#### TASK STATEMENT:
Extract every line below that contains the word "fontsize".

#### Source texts of formatted documents:
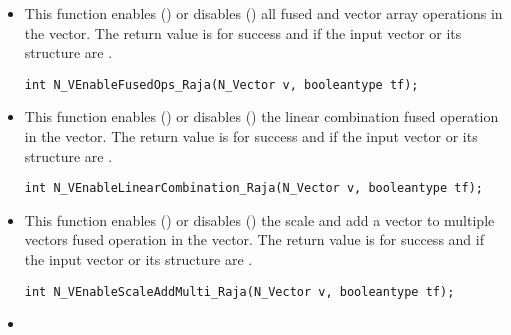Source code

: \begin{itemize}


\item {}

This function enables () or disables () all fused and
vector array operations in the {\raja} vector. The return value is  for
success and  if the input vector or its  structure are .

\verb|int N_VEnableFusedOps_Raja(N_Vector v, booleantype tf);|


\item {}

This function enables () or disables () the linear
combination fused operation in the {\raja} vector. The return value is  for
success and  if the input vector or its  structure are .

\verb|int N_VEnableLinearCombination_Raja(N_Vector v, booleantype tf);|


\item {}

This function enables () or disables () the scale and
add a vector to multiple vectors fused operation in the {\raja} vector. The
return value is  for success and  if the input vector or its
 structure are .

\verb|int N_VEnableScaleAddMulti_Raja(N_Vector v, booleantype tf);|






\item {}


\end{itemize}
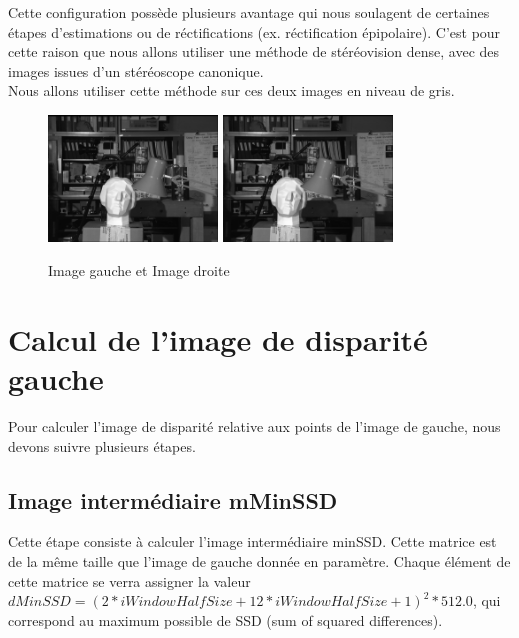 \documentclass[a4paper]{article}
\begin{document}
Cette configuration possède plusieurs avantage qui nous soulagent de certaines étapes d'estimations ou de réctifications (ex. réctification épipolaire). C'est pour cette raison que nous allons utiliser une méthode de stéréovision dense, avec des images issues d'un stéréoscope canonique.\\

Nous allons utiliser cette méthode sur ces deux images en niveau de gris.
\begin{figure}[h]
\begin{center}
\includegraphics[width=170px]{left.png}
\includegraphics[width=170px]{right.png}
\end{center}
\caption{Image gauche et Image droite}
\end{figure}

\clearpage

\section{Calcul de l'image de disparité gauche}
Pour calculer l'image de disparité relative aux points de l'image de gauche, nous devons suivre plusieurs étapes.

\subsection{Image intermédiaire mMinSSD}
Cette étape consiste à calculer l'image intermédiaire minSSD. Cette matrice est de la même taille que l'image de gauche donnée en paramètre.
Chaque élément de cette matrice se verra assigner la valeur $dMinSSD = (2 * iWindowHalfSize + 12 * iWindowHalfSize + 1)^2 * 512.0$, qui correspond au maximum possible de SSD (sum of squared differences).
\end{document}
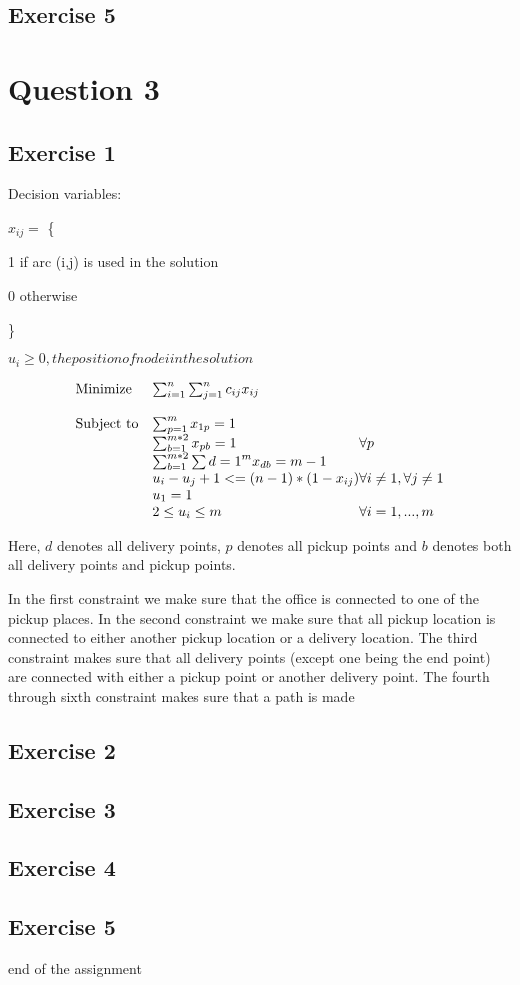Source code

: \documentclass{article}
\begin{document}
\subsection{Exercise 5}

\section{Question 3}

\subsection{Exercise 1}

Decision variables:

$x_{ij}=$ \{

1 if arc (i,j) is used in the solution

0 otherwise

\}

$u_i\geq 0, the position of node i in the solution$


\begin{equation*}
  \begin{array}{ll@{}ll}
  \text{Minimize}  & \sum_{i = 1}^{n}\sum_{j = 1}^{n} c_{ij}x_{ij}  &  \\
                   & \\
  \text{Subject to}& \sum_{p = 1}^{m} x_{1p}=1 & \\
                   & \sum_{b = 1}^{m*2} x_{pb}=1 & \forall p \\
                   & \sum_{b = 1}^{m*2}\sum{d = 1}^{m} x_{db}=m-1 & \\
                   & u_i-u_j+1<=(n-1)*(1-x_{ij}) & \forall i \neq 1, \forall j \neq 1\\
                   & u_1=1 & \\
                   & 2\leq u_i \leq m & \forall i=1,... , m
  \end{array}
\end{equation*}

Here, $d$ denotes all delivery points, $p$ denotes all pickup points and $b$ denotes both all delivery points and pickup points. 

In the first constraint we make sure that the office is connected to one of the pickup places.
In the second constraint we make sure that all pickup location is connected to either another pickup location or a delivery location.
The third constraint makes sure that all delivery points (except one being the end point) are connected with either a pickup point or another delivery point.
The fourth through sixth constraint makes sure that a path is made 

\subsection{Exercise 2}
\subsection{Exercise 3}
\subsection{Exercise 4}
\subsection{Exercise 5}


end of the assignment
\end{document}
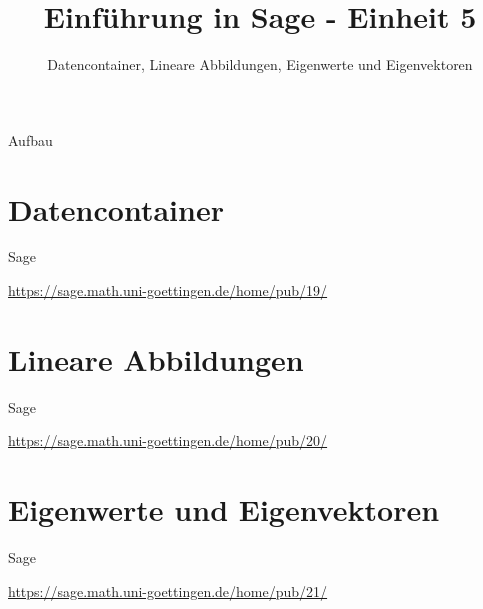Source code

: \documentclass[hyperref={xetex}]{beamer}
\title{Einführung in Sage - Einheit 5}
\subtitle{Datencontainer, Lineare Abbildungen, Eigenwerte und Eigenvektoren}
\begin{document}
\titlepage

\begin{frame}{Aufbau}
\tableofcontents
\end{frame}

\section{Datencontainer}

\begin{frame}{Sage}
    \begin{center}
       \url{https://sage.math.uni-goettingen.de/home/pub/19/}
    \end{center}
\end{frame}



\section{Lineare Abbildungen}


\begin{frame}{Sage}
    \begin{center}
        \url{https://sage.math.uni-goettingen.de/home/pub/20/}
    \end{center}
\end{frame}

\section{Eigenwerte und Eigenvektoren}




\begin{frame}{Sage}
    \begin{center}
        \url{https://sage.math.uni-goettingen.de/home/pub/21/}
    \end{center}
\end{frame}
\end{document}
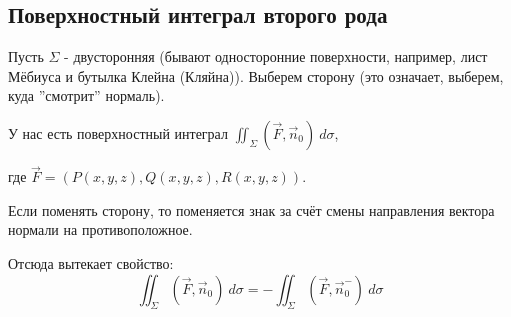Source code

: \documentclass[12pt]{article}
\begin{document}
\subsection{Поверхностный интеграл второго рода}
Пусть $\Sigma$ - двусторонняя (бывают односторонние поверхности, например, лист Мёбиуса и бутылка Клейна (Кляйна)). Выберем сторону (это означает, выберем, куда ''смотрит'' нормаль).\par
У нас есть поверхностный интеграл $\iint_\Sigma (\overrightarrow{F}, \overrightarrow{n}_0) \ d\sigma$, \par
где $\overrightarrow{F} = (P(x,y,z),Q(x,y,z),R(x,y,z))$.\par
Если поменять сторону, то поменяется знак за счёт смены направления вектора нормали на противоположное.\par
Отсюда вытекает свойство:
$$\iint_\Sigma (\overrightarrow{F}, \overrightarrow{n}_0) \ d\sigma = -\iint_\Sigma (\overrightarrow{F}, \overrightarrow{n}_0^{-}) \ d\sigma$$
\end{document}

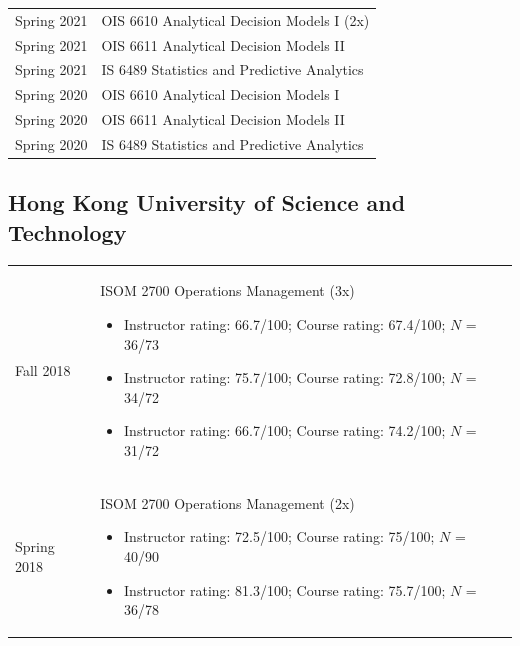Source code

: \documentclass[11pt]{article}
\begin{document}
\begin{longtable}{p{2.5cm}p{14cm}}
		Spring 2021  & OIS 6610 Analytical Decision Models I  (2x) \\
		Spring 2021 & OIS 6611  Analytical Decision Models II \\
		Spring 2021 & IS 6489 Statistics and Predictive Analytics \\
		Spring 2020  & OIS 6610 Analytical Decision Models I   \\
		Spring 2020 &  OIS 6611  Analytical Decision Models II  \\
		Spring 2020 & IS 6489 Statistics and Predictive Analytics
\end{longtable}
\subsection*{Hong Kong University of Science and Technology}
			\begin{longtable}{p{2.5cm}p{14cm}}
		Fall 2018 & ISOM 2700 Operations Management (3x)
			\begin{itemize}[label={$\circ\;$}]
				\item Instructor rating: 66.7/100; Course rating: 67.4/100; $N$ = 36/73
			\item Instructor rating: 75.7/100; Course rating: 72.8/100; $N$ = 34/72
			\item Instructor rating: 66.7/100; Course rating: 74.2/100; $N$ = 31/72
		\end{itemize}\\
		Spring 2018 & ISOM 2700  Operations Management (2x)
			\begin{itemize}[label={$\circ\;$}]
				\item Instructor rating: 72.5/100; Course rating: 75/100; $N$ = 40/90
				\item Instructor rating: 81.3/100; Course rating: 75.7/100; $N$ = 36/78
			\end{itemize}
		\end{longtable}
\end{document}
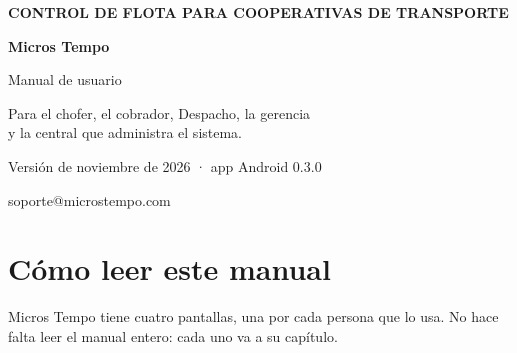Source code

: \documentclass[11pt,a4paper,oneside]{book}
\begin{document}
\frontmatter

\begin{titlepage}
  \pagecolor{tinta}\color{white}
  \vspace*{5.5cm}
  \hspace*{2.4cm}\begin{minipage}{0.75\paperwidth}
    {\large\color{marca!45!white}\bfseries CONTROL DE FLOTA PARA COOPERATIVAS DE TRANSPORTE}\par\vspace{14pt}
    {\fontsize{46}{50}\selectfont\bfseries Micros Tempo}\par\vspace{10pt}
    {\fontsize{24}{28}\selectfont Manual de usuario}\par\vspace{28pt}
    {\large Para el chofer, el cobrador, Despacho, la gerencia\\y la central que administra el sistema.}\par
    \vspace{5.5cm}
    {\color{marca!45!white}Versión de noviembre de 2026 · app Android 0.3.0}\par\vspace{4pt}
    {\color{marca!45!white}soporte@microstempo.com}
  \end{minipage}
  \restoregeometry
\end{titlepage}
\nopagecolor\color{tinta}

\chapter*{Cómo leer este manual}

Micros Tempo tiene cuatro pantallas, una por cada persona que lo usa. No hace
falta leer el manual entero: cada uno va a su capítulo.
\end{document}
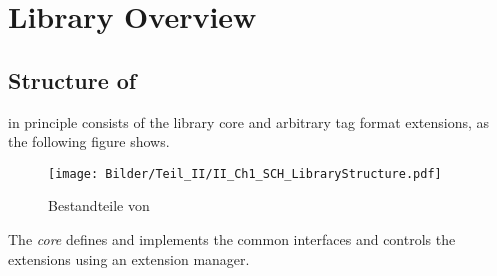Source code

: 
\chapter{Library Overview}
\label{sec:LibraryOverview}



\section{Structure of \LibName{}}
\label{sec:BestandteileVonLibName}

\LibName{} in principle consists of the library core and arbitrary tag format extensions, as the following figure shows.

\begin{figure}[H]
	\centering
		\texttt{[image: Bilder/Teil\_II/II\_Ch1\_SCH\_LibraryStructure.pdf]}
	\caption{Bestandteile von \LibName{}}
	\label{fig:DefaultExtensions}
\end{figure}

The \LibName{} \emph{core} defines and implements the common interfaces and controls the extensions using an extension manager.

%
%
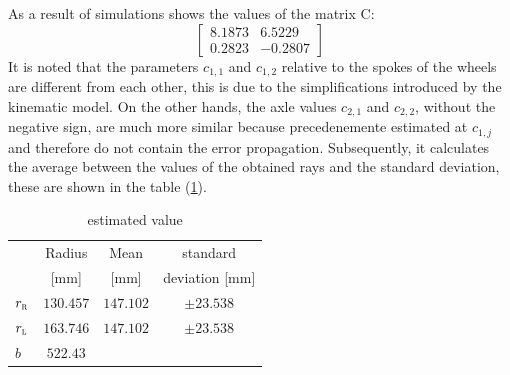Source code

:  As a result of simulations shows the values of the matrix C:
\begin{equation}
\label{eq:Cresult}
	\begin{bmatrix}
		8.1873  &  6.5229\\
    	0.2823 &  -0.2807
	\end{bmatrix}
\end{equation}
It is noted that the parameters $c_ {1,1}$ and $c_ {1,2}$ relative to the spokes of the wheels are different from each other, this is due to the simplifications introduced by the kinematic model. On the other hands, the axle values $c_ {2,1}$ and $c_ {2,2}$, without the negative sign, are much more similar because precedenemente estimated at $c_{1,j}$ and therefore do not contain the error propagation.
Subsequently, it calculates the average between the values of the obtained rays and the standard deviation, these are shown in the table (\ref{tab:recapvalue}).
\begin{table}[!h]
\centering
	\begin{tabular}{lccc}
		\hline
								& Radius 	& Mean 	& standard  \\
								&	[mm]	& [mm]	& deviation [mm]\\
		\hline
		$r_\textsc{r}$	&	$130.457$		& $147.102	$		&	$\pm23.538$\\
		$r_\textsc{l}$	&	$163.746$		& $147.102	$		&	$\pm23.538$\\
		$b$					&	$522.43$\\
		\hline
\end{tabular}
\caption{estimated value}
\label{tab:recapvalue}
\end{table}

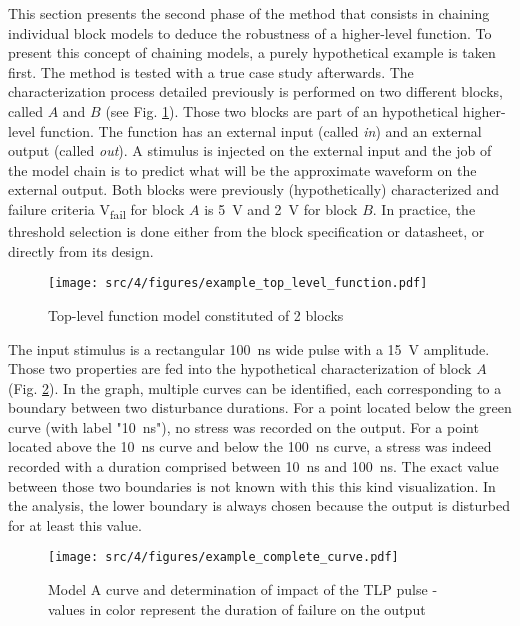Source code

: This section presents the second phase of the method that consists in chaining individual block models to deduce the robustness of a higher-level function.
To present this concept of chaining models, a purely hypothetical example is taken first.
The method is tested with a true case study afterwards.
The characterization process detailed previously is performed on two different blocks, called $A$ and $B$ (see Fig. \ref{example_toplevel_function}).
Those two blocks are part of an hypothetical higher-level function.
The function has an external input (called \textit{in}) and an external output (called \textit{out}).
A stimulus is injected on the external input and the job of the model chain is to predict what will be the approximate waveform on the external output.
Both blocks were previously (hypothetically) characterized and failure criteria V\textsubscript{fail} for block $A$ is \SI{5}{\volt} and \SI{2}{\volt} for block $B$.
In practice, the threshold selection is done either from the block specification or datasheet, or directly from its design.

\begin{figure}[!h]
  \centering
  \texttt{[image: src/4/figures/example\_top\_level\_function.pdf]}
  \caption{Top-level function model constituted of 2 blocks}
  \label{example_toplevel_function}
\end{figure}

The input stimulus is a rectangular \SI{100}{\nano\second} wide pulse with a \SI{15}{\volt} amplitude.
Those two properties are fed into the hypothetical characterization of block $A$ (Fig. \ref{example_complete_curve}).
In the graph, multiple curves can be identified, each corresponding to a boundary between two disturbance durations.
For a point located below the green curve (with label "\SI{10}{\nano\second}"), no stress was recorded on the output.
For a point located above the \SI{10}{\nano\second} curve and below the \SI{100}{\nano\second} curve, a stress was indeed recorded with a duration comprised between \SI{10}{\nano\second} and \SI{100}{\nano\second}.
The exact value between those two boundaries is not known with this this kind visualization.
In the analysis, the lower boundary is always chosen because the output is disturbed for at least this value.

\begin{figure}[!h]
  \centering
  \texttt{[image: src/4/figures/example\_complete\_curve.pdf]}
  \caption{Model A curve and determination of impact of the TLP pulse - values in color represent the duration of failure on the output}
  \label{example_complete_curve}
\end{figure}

#### SOLUTION TO THIS PROBLEM:
    {\fontsize{46}{50}\selectfont\bfseries Micros Tempo}\par\vspace{10pt}
    {\fontsize{24}{28}\selectfont Manual de usuario}\par\vspace{28pt}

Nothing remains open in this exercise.